··· Entries supplied

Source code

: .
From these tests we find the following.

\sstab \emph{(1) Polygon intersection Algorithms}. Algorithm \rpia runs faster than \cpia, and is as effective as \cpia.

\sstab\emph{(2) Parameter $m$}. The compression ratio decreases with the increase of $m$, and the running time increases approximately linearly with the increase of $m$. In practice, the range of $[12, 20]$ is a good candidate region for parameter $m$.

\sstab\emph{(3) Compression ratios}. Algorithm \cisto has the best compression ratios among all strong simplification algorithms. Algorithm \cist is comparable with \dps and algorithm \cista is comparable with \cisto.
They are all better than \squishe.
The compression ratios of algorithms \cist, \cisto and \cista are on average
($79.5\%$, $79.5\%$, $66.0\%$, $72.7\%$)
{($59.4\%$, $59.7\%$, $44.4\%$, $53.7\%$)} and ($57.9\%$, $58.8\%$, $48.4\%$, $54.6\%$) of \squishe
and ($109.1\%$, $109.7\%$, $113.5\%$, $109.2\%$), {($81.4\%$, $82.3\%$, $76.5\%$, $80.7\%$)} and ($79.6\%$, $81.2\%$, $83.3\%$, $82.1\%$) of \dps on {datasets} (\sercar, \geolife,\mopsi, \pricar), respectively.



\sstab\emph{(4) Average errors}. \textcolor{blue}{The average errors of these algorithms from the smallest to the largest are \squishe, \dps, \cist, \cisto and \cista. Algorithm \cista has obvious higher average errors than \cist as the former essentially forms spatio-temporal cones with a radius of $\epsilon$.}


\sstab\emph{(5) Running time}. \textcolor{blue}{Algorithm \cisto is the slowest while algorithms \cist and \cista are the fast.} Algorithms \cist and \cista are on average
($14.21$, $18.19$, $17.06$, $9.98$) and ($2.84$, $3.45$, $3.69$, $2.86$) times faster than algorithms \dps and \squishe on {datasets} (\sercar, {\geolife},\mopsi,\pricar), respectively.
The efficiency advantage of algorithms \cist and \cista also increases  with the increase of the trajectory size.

······

_Assigned task_: Repeat the entire listing exactly.

_Written answer_:
Source code

: .
From these tests we find the following.

\sstab \emph{(1) Polygon intersection Algorithms}. Algorithm \rpia runs faster than \cpia, and is as effective as \cpia.

\sstab\emph{(2) Parameter $m$}. The compression ratio decreases with the increase of $m$, and the running time increases approximately linearly with the increase of $m$. In practice, the range of $[12, 20]$ is a good candidate region for parameter $m$.

\sstab\emph{(3) Compression ratios}. Algorithm \cisto has the best compression ratios among all strong simplification algorithms. Algorithm \cist is comparable with \dps and algorithm \cista is comparable with \cisto.
They are all better than \squishe.
The compression ratios of algorithms \cist, \cisto and \cista are on average
($79.5\%$, $79.5\%$, $66.0\%$, $72.7\%$)
{($59.4\%$, $59.7\%$, $44.4\%$, $53.7\%$)} and ($57.9\%$, $58.8\%$, $48.4\%$, $54.6\%$) of \squishe
and ($109.1\%$, $109.7\%$, $113.5\%$, $109.2\%$), {($81.4\%$, $82.3\%$, $76.5\%$, $80.7\%$)} and ($79.6\%$, $81.2\%$, $83.3\%$, $82.1\%$) of \dps on {datasets} (\sercar, \geolife,\mopsi, \pricar), respectively.



\sstab\emph{(4) Average errors}. \textcolor{blue}{The average errors of these algorithms from the smallest to the largest are \squishe, \dps, \cist, \cisto and \cista. Algorithm \cista has obvious higher average errors than \cist as the former essentially forms spatio-temporal cones with a radius of $\epsilon$.}


\sstab\emph{(5) Running time}. \textcolor{blue}{Algorithm \cisto is the slowest while algorithms \cist and \cista are the fast.} Algorithms \cist and \cista are on average
($14.21$, $18.19$, $17.06$, $9.98$) and ($2.84$, $3.45$, $3.69$, $2.86$) times faster than algorithms \dps and \squishe on {datasets} (\sercar, {\geolife},\mopsi,\pricar), respectively.
The efficiency advantage of algorithms \cist and \cista also increases  with the increase of the trajectory size.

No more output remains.